A final example of heroism that I would like to highlight is that of a young woman named Cassy Hough. When Cassy began her freshman year at Princeton in 2003, she was appalled at the crass and permissive approach to human sexuality that was promoted on campus in everything from the quasi-pornographic freshman orientation programming to dorm meetings, course readings, and extracurricular events. Speaking out courageously among peers and professors about her own commitment to sexual integrity, she was met with a lack of understanding and outright disrespect. She eventually found a supportive group of friends, but she soon realized that she could not be content with just preserving herself from the dangers of the hook-up culture.

Seeing the tremendous pressure on her peers to conform to the reigning sexual orthodoxy, and witnessing the hurt, anger, and emptiness that they suffered as a result, Cassy realized that she needed to do something to help spread the message of sexual integrity on campus and offer more students the necessary support to resist the hook-up culture.

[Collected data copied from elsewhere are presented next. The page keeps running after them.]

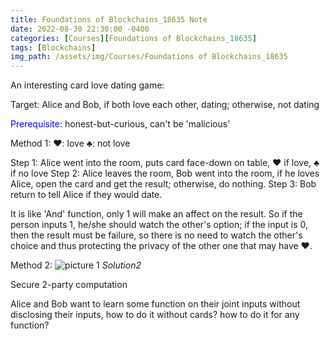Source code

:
 ```yaml
---
title: Foundations of Blockchains_18635 Note
date: 2022-08-30 22:30:00 -0400
categories: [Courses][Foundations of Blockchains_18635]
tags: [Blockchains]
img_path: /assets/img/Courses/Foundations of Blockchains_18635
---
```


An interesting card love dating game:

Target: Alice and Bob, if both love each other, dating; otherwise, not dating

<font color=Blue>Prerequisite:</font> honest-but-curious, can't be 'malicious'

Method 1:
❤️: love ♣️: not love

Step 1: Alice went into the room, puts card face-down on table, ❤️ if love, ♣️ if no love
Step 2: Alice leaves the room, Bob went into the room, if he loves Alice, open the card and get the result; otherwise, do nothing.
Step 3: Bob return to tell Alice if they would date.

It is like 'And' function, only 1 will make an affect on the result. So if the person inputs 1, he/she should watch the other's option; if the input is 0, then the result must be failure, so there is no need to watch the other's choice and thus protecting the privacy of the other one that may have ❤️.

Method 2:
![picture 1](Solution2.png)
_Solution2_

Secure 2-party computation

Alice and Bob want to learn some function on their joint inputs without disclosing their inputs, how to do it without cards? how to do it for any function?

So she founded a group called the Anscombe Society, named for the philosopher Elizabeth Anscombe, who was a great defender of the true meaning of human sexuality. Princeton’s Anscombe Society succeeded in helping many students understand, defend, and live sexual integrity in many ways, including convincing the university administration to change the content of the freshman orientation program.

Cassy did not stop there. Friends from other universities began to ask her for advice about how to form similar groups on their own campuses, and she realized that a broader organization was needed to support and train student leaders across the country so that they, too, could promote sexual integrity on their campuses. After she graduated, she got a grant to start the Love and Fidelity Network, which has successfully pursued this important mission to the present day. Now the Love and Fidelity Network has groups and student fellows making the case for marriage and family and providing support for sexual integrity at more than twenty-five universities.

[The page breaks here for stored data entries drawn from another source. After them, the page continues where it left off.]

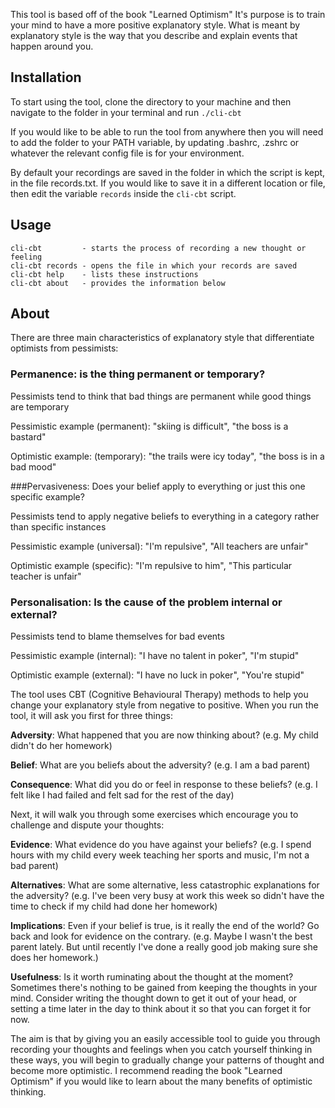 This tool is based off of the book "Learned Optimism"
It's purpose is to train your mind to have a more positive explanatory style. What is meant by explanatory style is the way that you describe and explain events that happen around you.

## Installation
To start using the tool, clone the directory to your machine and then navigate to the folder in your terminal and run `./cli-cbt`

If you would like to be able to run the tool from anywhere then you will need to add the folder to your PATH variable, by updating .bashrc, .zshrc or whatever the relevant config file is for your environment.

By default your recordings are saved in the folder in which the script is kept, in the file records.txt. If you would like to save it in a different location or file, then edit the variable `records` inside the `cli-cbt` script.

## Usage
```
cli-cbt         - starts the process of recording a new thought or feeling
cli-cbt records - opens the file in which your records are saved
cli-cbt help    - lists these instructions
cli-cbt about   - provides the information below
```

## About
There are three main characteristics of explanatory style that differentiate optimists from pessimists:

### Permanence: is the thing permanent or temporary?

Pessimists tend to think that bad things are permanent while good things are temporary

Pessimistic example (permanent): "skiing is difficult", "the boss is a bastard"

Optimistic example: (temporary): "the trails were icy today", "the boss is in a bad mood"

###Pervasiveness: Does your belief apply to everything or just this one specific example?

Pessimists tend to apply negative beliefs to everything in a category rather than specific instances

Pessimistic example (universal): "I'm repulsive", "All teachers are unfair"

Optimistic example (specific): "I'm repulsive to him", "This particular teacher is unfair"

### Personalisation: Is the cause of the problem internal or external?

Pessimists tend to blame themselves for bad events

Pessimistic example (internal): "I have no talent in poker", "I'm stupid"

Optimistic example (external): "I have no luck in poker", "You're stupid"

The tool uses CBT (Cognitive Behavioural Therapy) methods to help you change your explanatory style from negative to positive.
When you run the tool, it will ask you first for three things:

**Adversity**: What happened that you are now thinking about? (e.g. My child didn't do her homework)

**Belief**: What are you beliefs about the adversity? (e.g. I am a bad parent)

**Consequence**: What did you do or feel in response to these beliefs? (e.g. I felt like I had failed and felt sad for the rest of the day)

Next, it will walk you through some exercises which encourage you to challenge and dispute your thoughts:

**Evidence**: What evidence do you have against your beliefs? (e.g. I spend hours with my child every week teaching her sports and music, I'm not a bad parent)

**Alternatives**: What are some alternative, less catastrophic explanations for the adversity? (e.g. I've been very busy at work this week so didn't have the time to check if my child had done her homework)

**Implications**: Even if your belief is true, is it really the end of the world? Go back and look for evidence on the contrary. (e.g. Maybe I wasn't the best parent lately. But until recently I've done a really good job making sure she does her homework.)

**Usefulness**: Is it worth ruminating about the thought at the moment? Sometimes there's nothing to be gained from keeping the thoughts in your mind. Consider writing the thought down to get it out of your head, or setting a time later in the day to think about it so that you can forget it for now.

The aim is that by giving you an easily accessible tool to guide you through recording your thoughts and feelings when you catch yourself thinking in these ways, you will begin to gradually change your patterns of thought and become more optimistic. I recommend reading the book "Learned Optimism" if you would like to learn about the many benefits of optimistic thinking.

Like Julea, Chris and Mary Anne Yep, Cassy, and so many other heroes of our times, we must be prepared to live not just good, but heroic lives. We must be prepared to risk popularity, reputation, professional success, economic well-being, and—it may yet come to this—perhaps even our lives, in order to defend the dignity of human life in all its stages, the value of sexual integrity, the truth about marriage and family, and the right to live in accordance with one’s beliefs in all spheres of life. If, and only if, we are willing to make these sacrifices, we will resist the forces of the culture of death in our own lives, and, with God’s help, transform that culture into a culture of life. May we all heroically rise to this great challenge of our time.

Melissa Moschella is Assistant Professor of Philosophy at the Catholic University of America. This article is adapted from a graduation address delivered at Tyburn Academy in Auburn, NY.